3.  ORANG YANG MEMILIKI AN NAFS MUSAWWILAH
    (NAFSU YANG SELALU MENGGODA)
  • BERBUAT DOSA
  • BERTAUBAT  (BERTAHAN UNTUK TIDAK MELAKUKAN DOSA )
  • KALAH OLEH SYAHWAT, SEHINGGA BERBUAT DOSA DENGAN SENGAJA
  • TETAP TAUBAT dan TAAT
  • KADANG-KADANG MENUNDA-NUNDA TAUBAT

  “Dan (ada pula) orang-orang lain yang mengakui dosa-dosa mereka, mereka mencampurbaurkan pekerjaan yang baik dengan pekerjaan lain yang buruk. Mudah-mudahan Allah menerima taubat mereka. Sesungguhnya Allah Maha Pengampun lagi Maha Penyayang” (TQS. At Taubah [9]: 102)

4. ORANG YANG MEMILIKI AN NAFS AL AMARAH BIS SUU’
     (NAFSU YANG MEMERINTAH KEPADA KEJAHATAN)
  • BERBUAT DOSA
  • TAUBAT SESAAT
  • KEMBALI BERDOSA
  • TIDAK ADA HASRAT BERTAUBAT.
  • TENGGELAM DALAM DOSA.
  • DIPERBUDAK SYAHWATNYA UNTUK MENERUSKAN   DOSA-DOSANYA
  • WAFAT DALAM SU’UL KHOTIMAH

PRIORITAS HIDUP MANUSIA
PEKA DENGAN KONDISI HATI dan TERUS MEMBERSIHKAN HATI/QALBU DARI DOSA, KARENA AKAN MENENTUKAN SELAMAT TIDAKNYA DI AKHIRAT.


“(YAITU) DI HARI KETIKA HARTA dan ANAK-ANAK LAKI-LAKI TIDAK BERGUNA, KECUALI ORANG-ORANG YANG MENGHADAP ALLAH DENGAN HATI YANG SELAMAT/BERSIH.”
   (TQS. ASY-SYU’ARA (26) : 88-89)

Renungan...
Apakah anda sadar bahwa anda akan mengalami perjalanan tanpa kembali ke dunia? Apa yang sudah anda persiapkan untuk perjalanan tersebut?
Apa bekal amal sholeh anda di dunia yang akan menghibur kesendirian anda di alam barzah?
Berapa umur anda? Berapa lama anda akan hidup? Yakinkah semua akan berakhir?

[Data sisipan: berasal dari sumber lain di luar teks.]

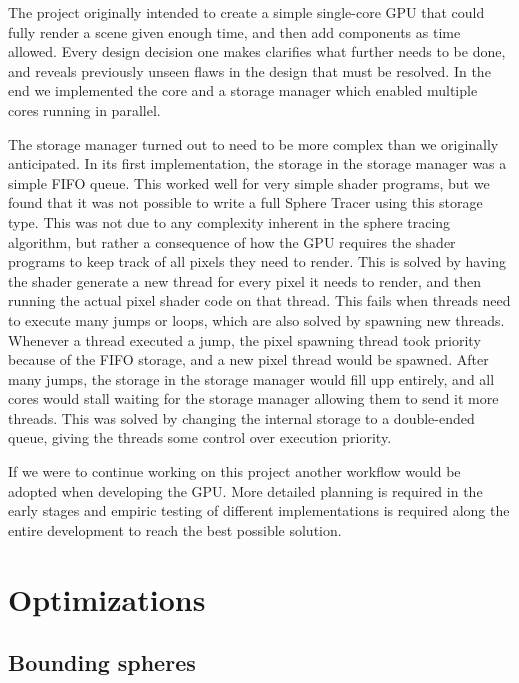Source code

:			The project originally intended to create a simple single-core GPU
			that could fully render a scene given enough time, and then add	
			components as time allowed. Every design decision one makes 
			clarifies what further needs to be done, and reveals previously 
			unseen flaws in the design that must
			be resolved. In the end we implemented the core and a storage 
			manager which enabled multiple cores running in parallel.

			The storage manager turned out to need to be more complex than we 
			originally anticipated. In its first implementation, the storage in
			the storage manager was a simple FIFO queue. This worked well for 
			very simple shader programs, but we found that it was not possible
			to write a full Sphere Tracer using this storage type. This was not
			due to any complexity inherent in the sphere tracing algorithm, but
			rather a consequence of how the GPU requires the shader programs to
			keep track of all pixels they need to render. This is solved by 
			having the shader generate a new thread for every pixel it needs to
			render, and then running the actual pixel shader code on that 
			thread. This fails when threads need to execute many jumps or 
			loops, which are also solved by spawning new threads. Whenever a 
			thread executed a jump, the pixel spawning thread took priority 
			because of the FIFO storage, and a new pixel thread would be 
			spawned. After many jumps, the storage in the storage manager would 
			fill upp entirely, and all cores would stall waiting for the 
			storage manager allowing them to send it more threads. This was 
			solved by changing the internal storage to a double-ended queue,
			giving the threads some control over execution priority.

			If we were to continue working on this project another workflow
			would be adopted when developing the GPU. More detailed planning is
			required in the early stages and empiric testing of different
			implementations is required along the entire development to reach
			the best possible solution.

	\section{Optimizations} \label{optimization}

		\subsection{Bounding spheres}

Yakinkah anda bahwa akhir itu hanya ada dua, surga atau neraka? Akhir seperti apoa yang anda inginkan?
Apakah pernah terbayang bahwa malaikat maut mencabut nyawa anda? Sedang anda dalam keadaan lengah, lalai, maksiat, berdosa dan belum sepat bertaubat?
Pernahkah anda membayangkan saat-saat terakhir dari kehidupan anda, saat berpisah dengan orang-orang yang dicintai, anak, suami, orang tua, sahabat. Itulah saat-saat kematian yang penuh dengan penderitaan dan kedahsyatan dicabutnya nyawa. Saat ruh terpisah dari jasad, kemana anda akan diusung?
Perhatikan! Berapa banyak orang yang telah wafat, apakah mereka membawa harta benda, istana-istana, kedudukan? Apakah mereka dikuburkan dengan harta bendamereka? Apakah mereka pindah ke akhirat dengan harta benda mereka? Apa yang mereka bawa?